◆ **Work instruction**
Using the listing below, work out how many lines contain the word "parameters", and respond with that number alone.

◆ **Source information**
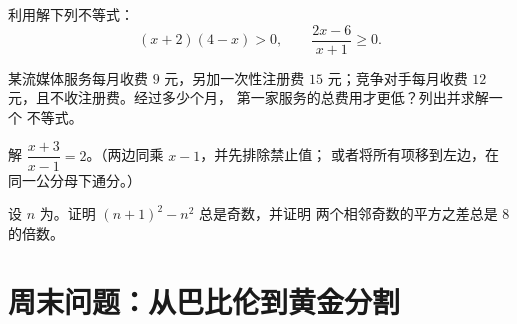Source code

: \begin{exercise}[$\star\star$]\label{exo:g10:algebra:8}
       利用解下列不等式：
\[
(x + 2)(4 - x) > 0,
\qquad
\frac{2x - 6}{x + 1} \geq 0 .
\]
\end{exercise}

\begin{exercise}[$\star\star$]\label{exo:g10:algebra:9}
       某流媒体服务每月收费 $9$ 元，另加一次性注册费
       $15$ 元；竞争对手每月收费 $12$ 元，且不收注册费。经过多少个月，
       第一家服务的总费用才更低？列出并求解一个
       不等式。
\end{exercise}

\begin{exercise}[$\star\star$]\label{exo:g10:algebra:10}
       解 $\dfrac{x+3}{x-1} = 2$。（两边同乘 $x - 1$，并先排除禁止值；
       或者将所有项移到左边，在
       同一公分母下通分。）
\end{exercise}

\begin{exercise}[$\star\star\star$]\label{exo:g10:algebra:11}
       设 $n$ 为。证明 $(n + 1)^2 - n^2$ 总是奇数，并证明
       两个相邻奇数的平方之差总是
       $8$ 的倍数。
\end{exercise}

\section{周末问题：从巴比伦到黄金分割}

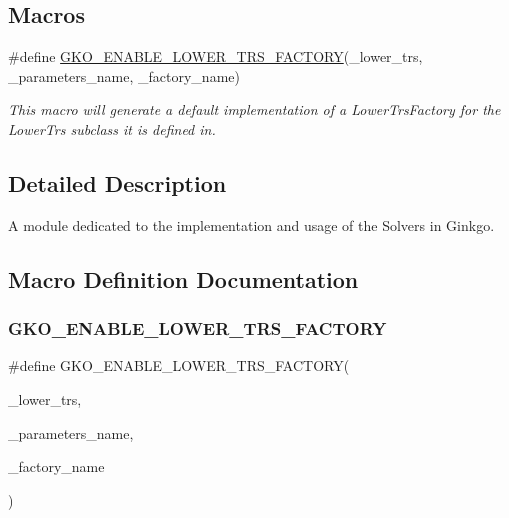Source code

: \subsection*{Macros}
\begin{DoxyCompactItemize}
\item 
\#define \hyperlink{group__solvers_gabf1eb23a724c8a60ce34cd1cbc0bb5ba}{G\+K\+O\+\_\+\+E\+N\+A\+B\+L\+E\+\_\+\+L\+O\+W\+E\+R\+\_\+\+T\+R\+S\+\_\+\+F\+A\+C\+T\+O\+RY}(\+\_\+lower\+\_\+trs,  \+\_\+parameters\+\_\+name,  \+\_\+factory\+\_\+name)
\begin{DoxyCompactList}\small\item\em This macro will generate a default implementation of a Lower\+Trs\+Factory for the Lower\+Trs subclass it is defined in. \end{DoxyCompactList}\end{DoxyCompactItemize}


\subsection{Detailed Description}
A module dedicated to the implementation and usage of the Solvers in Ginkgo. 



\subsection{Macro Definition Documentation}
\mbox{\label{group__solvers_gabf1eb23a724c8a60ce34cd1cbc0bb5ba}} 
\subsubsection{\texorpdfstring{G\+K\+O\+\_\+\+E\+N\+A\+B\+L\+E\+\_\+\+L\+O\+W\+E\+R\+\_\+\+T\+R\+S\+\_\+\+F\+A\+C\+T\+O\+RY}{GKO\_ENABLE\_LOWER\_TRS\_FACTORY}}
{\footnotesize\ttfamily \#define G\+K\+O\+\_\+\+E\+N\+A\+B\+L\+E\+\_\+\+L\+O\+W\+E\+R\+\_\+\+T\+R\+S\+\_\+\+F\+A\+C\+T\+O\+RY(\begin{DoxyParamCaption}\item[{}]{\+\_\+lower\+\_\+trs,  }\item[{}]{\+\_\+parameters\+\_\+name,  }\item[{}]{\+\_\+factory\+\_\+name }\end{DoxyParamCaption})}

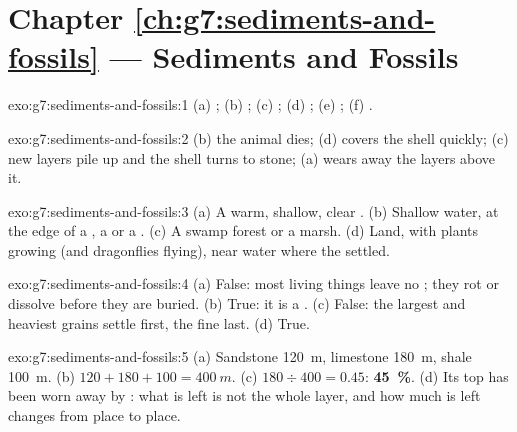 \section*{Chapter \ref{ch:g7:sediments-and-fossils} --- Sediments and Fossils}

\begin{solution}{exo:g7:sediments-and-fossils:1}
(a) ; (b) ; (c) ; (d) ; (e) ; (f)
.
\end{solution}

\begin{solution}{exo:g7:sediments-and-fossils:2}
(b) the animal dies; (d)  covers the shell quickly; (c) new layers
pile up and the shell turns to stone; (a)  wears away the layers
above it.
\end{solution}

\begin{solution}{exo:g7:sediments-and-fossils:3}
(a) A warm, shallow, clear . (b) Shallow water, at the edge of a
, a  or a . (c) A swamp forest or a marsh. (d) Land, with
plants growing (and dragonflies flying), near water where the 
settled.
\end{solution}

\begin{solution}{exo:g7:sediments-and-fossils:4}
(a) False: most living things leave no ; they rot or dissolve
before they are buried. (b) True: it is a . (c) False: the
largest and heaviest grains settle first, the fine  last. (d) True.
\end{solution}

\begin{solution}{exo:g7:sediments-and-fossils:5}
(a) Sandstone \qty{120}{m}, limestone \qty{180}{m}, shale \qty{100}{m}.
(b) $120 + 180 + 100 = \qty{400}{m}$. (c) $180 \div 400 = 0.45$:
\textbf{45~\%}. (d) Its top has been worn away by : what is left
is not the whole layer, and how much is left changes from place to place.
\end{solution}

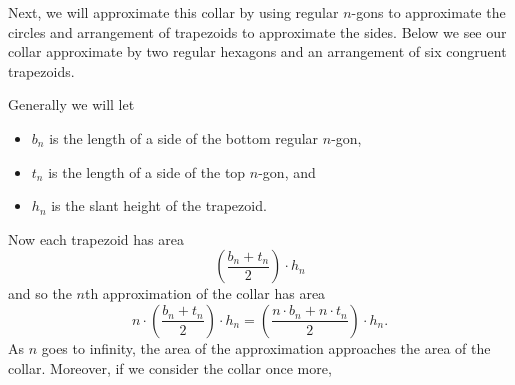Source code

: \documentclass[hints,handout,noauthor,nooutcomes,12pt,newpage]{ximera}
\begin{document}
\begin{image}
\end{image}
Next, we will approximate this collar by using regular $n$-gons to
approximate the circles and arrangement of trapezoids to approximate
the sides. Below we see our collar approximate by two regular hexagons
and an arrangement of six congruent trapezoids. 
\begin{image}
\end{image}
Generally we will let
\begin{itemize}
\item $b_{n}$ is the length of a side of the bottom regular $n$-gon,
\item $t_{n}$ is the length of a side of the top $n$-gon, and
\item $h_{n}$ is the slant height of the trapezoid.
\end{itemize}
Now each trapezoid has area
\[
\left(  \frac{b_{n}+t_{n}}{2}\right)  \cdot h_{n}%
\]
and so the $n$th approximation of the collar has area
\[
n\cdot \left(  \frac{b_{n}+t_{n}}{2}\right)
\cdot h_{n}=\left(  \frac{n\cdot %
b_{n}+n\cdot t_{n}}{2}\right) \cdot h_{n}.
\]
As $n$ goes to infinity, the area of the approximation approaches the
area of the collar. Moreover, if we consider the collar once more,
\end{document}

◆ **Solved exercise**
2